The smoke pall has lifted, which just makes the fires more dangerous. Acres and acres of burning. We’re not coughing and tearing up every time we step outside–one of the Princess’s friends, who just returned from China, remarked that it was only half as bad as Beijing–but everyone is still unsettled. The dogs can probably still smell smoke, and it makes them clingy.
Not that they need much help in the clingy department. They won’t even go down the stairs to pee unescorted, and that’s on a good day.
Two days of a vast cap of smoke meant rubescent dawns and blood-coloured sunsets, praying the ionizers wouldn’t get too filthy to work, and seriously looking into breathing masks. The wind, carrying the smoke, rasped against edges and made people even crazier than the heat. There was almost a fight in a grocery parking lot, normally sedate drivers wove drunkenly or peeled away from stop signs in a fury, and I’m sure there were a ton of domestic disturbances and alcohol-fueled parties veering out of control. It made me think of the Santa Anas, and I wonder how people in California bear it.

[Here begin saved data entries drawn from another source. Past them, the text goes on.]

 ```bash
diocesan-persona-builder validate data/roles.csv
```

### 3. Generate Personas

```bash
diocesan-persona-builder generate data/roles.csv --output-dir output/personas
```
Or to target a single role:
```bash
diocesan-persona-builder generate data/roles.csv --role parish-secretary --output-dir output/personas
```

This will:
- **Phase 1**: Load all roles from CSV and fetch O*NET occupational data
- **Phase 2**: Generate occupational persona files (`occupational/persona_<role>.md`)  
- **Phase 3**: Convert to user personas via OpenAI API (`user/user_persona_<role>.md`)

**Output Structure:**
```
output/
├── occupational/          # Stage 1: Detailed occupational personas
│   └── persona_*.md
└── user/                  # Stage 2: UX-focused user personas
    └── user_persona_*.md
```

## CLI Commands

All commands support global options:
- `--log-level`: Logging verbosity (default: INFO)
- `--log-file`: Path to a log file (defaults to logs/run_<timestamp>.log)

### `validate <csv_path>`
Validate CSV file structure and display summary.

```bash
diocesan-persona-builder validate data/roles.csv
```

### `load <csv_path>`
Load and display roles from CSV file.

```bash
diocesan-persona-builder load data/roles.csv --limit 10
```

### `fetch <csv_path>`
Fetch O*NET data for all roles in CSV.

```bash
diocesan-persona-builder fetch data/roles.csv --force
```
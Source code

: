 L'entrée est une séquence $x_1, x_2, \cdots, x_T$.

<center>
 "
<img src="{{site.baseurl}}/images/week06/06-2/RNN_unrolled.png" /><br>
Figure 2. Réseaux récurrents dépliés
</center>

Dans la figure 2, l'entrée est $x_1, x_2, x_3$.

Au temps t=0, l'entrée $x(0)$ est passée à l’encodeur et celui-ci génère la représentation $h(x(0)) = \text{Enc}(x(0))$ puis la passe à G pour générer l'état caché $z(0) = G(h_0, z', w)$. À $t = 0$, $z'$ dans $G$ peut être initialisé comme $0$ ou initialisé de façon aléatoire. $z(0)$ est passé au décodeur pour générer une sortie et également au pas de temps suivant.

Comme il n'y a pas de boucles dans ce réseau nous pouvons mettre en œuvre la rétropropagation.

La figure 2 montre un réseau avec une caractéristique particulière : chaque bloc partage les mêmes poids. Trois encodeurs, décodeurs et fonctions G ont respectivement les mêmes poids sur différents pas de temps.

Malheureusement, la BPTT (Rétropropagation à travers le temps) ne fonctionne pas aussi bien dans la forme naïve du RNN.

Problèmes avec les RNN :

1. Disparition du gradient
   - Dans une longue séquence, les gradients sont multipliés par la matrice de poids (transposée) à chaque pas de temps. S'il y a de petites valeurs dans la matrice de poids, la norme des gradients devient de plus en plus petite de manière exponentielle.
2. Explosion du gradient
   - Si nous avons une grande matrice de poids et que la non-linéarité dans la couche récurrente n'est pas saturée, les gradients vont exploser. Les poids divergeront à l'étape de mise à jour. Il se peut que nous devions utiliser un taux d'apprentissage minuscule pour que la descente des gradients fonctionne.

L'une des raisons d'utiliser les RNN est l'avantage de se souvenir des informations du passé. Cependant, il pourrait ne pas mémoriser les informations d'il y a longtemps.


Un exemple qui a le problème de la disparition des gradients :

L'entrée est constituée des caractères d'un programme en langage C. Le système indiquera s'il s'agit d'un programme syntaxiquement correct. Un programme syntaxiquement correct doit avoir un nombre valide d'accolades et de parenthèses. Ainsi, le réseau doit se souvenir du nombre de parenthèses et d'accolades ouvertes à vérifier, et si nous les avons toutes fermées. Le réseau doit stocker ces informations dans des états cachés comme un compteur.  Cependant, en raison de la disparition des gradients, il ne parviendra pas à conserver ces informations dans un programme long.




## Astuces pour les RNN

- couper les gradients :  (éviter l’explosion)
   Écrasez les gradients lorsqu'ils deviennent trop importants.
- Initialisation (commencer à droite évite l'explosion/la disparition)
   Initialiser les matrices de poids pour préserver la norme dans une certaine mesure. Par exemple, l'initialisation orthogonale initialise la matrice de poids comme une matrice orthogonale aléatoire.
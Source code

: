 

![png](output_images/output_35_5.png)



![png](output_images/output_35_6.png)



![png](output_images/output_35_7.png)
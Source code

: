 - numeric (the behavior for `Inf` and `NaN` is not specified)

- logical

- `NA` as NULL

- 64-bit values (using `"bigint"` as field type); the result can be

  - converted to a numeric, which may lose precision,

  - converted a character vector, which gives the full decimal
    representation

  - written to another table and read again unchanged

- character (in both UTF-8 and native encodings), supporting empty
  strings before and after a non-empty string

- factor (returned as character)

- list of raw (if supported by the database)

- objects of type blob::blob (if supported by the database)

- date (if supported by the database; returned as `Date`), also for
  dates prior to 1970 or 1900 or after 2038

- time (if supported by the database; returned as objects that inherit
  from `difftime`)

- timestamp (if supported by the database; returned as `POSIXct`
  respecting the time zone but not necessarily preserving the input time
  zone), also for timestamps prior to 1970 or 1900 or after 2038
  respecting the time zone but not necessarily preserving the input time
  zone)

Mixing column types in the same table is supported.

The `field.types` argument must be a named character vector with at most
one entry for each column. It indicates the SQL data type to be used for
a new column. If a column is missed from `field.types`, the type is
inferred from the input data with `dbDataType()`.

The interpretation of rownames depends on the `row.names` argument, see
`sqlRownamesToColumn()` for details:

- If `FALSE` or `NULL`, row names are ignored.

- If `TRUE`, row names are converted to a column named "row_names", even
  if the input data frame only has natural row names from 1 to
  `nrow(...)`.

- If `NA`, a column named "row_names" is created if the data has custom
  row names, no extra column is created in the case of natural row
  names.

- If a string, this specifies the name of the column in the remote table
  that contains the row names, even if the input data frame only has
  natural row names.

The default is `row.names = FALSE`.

Anyway, we’re hoping for rain. Lots and lots of rain. Sometimes the clouds come with September, a thrown deadbolt locking summer out. Sometimes they wait to descend, teasing, until the end of the month. The trees are drooping, turgor pressure plummeting, and even the row of cedars in the backyard are looking dispirited.
It’s time to go back to Gallow 3. Either the book needs to die, or I do, and I’m not done yet. Lock and load, and let’s hope for rain.
Over and out.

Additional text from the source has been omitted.